When experimenting further, I found that either of the latter two strategies could solve all puzzles. Furthermore, the “classic” Sudoku puzzles (without the additional groups) can also be solved with these simple strategies. So far, I haven’t been able to find a single Sudoku puzzle that the strategies do not solve. Maybe you can help?

* disclaimer:* I am aware of other programs that solve Sudoku puzzles, but I still like my simple, little implementation enough to share it with you all.

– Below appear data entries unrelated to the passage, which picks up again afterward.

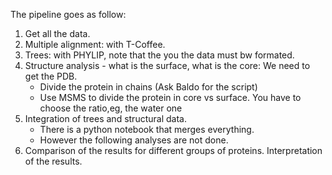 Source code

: The pipeline goes as follow:

1. Get all the data. 
2. Multiple alignment: with T-Coffee.
3. Trees: with PHYLIP, note that the you the data must bw formated.
4. Structure analysis - what is the surface, what is the core: We need to get the PDB.
    - Divide the protein in chains (Ask Baldo for the script)
    - Use MSMS to divide the protein in core vs surface. You have to choose the ratio,eg, the water one
5. Integration of trees and structural data.
    - There is a python notebook that merges everything.
    - However the following analyses are not done.
6. Comparison of the results for different groups of proteins. Interpretation of the results.
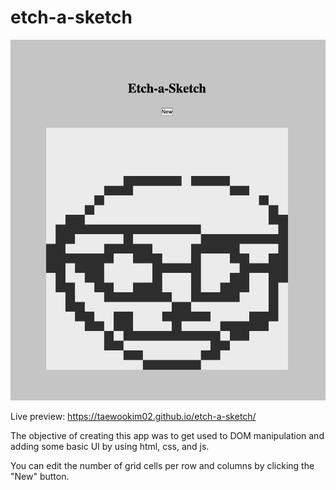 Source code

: # etch-a-sketch

![Preview of Etch-a-Sketch](preview.png)

Live preview: https://taewookim02.github.io/etch-a-sketch/

The objective of creating this app was to get used to DOM manipulation and adding some basic UI by using html, css, and js.

You can edit the number of grid cells per row and columns by clicking the "New" button.
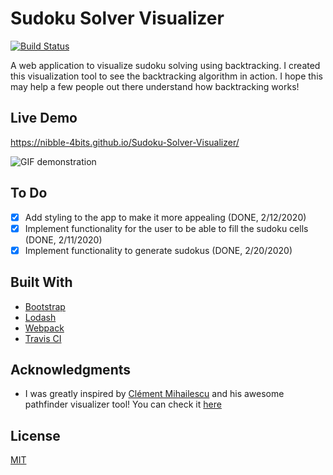 # Sudoku Solver Visualizer
[![Build Status](https://travis-ci.org/nibble-4bits/Sudoku-Solver-Visualizer.svg?branch=master)](https://travis-ci.org/nibble-4bits/Sudoku-Solver-Visualizer)

A web application to visualize sudoku solving using backtracking. I created this visualization tool to see the backtracking algorithm in action. I hope this may help a few people out there understand how backtracking works!

## Live Demo
https://nibble-4bits.github.io/Sudoku-Solver-Visualizer/

![GIF demonstration](demo.gif)

## To Do
- [x] Add styling to the app to make it more appealing (DONE, 2/12/2020)
- [x] Implement functionality for the user to be able to fill the sudoku cells (DONE, 2/11/2020)
- [x] Implement functionality to generate sudokus (DONE, 2/20/2020)

## Built With
* [Bootstrap](https://getbootstrap.com/)
* [Lodash](https://lodash.com/)
* [Webpack](https://webpack.js.org/)
* [Travis CI](https://travis-ci.org/)

## Acknowledgments
* I was greatly inspired by [Clément Mihailescu](https://www.youtube.com/channel/UCaO6VoaYJv4kS-TQO_M-N_g) and his awesome pathfinder visualizer tool! You can check it [here](https://github.com/clementmihailescu/Pathfinding-Visualizer)

## License
[MIT](https://choosealicense.com/licenses/mit/)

You are right, I missed a few. I think the one you describe will solve the problem in the first comment. Haven’t come around to implement it yet (though shouldn’t be too dificult)

Ahhh… Sudoku’s, a favourite passtime of mine :-)!

Nice article, there are of course different strategies which you have still missed. Things like 2 cells in a group which can only have 2 possible values (thus eliminating those values from all other cells in the group. Same goes with triplets. Try to feed it any 4-star Sudoku from “Denksport”.

Of course, right after publishing this post, I ran into this puzzle:

2__67____

__6___2_1

4_____8__

5____93__

_3_____5_

__28____7

__1_____4

7_8___6__

____53__8

It appears not to be solved by the strategies. Anybody interested in improving the program?